Data shown
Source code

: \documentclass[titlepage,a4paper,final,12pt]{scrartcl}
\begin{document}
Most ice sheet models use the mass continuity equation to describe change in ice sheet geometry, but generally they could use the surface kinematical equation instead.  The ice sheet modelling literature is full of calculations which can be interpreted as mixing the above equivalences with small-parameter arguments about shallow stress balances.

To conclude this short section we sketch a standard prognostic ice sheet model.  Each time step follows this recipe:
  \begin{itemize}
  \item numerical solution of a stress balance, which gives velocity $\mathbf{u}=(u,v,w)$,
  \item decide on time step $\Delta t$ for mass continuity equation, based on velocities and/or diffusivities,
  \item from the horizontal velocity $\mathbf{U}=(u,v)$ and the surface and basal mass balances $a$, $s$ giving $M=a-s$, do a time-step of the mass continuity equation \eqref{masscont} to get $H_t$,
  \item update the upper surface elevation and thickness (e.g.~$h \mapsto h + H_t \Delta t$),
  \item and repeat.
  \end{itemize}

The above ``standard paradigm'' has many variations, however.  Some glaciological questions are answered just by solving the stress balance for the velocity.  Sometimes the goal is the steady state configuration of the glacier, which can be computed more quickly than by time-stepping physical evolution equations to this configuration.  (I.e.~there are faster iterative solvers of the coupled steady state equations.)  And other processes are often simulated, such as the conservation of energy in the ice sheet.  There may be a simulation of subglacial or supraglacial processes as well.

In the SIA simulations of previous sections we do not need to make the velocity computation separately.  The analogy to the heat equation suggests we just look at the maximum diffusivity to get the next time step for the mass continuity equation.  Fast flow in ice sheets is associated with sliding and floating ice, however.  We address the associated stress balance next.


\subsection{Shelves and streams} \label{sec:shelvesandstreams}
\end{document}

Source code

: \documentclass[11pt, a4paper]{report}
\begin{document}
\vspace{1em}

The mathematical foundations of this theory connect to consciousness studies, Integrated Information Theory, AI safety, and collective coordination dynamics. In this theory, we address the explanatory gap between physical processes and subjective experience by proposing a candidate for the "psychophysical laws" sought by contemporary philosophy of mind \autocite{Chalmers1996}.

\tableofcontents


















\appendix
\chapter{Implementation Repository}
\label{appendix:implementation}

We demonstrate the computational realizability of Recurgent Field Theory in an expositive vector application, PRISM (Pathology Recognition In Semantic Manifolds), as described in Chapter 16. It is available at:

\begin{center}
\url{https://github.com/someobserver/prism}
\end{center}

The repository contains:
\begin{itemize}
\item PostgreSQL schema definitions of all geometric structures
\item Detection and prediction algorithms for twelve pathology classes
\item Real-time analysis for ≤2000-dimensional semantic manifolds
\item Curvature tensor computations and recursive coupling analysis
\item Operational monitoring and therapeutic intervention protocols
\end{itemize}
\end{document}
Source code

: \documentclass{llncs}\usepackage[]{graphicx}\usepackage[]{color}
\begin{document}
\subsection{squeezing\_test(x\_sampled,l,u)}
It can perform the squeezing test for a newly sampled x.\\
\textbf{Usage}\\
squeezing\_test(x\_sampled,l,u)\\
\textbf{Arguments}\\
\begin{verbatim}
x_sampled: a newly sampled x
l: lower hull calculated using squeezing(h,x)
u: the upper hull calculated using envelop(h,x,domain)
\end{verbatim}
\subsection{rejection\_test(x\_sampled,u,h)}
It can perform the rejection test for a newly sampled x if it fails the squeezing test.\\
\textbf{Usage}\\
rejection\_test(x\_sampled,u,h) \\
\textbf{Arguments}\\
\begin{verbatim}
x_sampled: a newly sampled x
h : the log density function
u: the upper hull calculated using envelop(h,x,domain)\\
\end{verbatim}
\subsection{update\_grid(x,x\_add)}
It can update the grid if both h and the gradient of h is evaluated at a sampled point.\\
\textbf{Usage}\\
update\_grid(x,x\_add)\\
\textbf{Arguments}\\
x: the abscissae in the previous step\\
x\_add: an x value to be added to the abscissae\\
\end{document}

Exercise description
Read through the entries above and copy each line that has the string "appendix" in it.

Answer for this exercise
\appendix
\label{appendix:implementation}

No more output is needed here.